But the probability is that in very few countries these managers would be enlightened and firm enough. Elsewhere they would yield to pressure, and notes would gradually leak out. The obvious way for the community to stop the rot would be to take away the bank's power of creating inexpensive legal tender. But this again would be controlling the creation of currency rather than the creation of credit.
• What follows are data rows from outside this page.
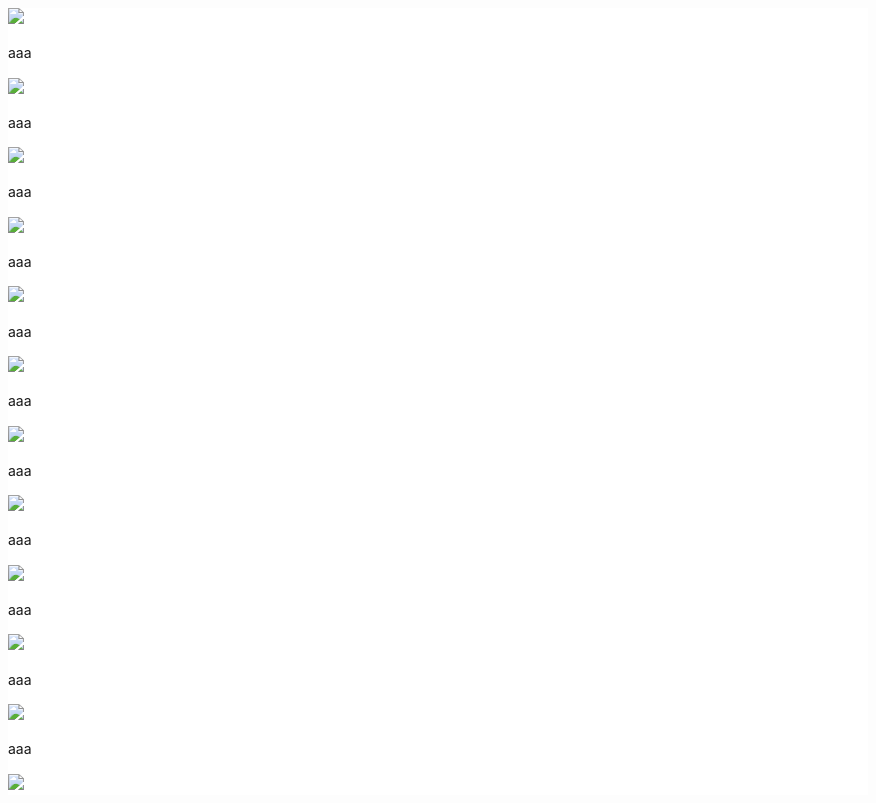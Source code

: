 ![](./img/os06_68.png)

aaa



![](./img/os06_69.png)

aaa



![](./img/os06_70.png)

aaa



![](./img/os06_71.png)

aaa



![](./img/os06_72.png)

aaa



![](./img/os06_73.png)

aaa


![](./img/os06_74.png)

aaa


![](./img/os06_75.png)

aaa


![](./img/os06_76.png)

aaa

![](./img/os06_77.png)

aaa


![](./img/os06_78.png)

aaa


![](./img/os06_79.png)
Very naturally, the grossest cases of depreciation of currency have occurred where Governments have reserved to themselves such gains as were to be got by it, either by manufacturing the inexpensive legal tender themselves, or by giving the power to a State bank which is bound by some arrangement to hand over

the profits of the issue. The second is the commonest method and also at present the most prominent, as it was adopted by Germany. Under it, being able to borrow from the State bank without paying any interest (since, if it does nominally pay, it recovers the amount immediately), the Government does so borrow. The bank must issue more notes to satisfy this demand for money, the notes depreciate, so that the Government has to borrow more, and still more, and more and more as the depreciation increases at a more and more rapid rate. The welldisposed foreigner, looking on from afar, adjures the Government to "balance its budget," meaning not what is conveyed by the words in their strict sense, but merely “make ends meet without resorting to this fictitious borrowing, which is only in reality the printing of notes." The Government says plaintively that it cannot, because the depreciation is so rapid that taxes cannot be made to keep up with it, though expenses rise faster, and nobody will help with a loan. Sooner or later, however, the situation becomes understood, even if only dimly, by the people of the country itself, and then the Government is obliged to accomplish the absolutely impossible and "stop the printing press." Once more the creation of currency is controlled, and the "creation of credit follows suit." I scarcely think anyone will allege that what was wanted in Germany was control of credit: obviously the real need was for control of currency. Could the German Government have been stopped from borrowing by interest of 1000 per cent. per day, so long as that interest was immediately recoverable from the bank?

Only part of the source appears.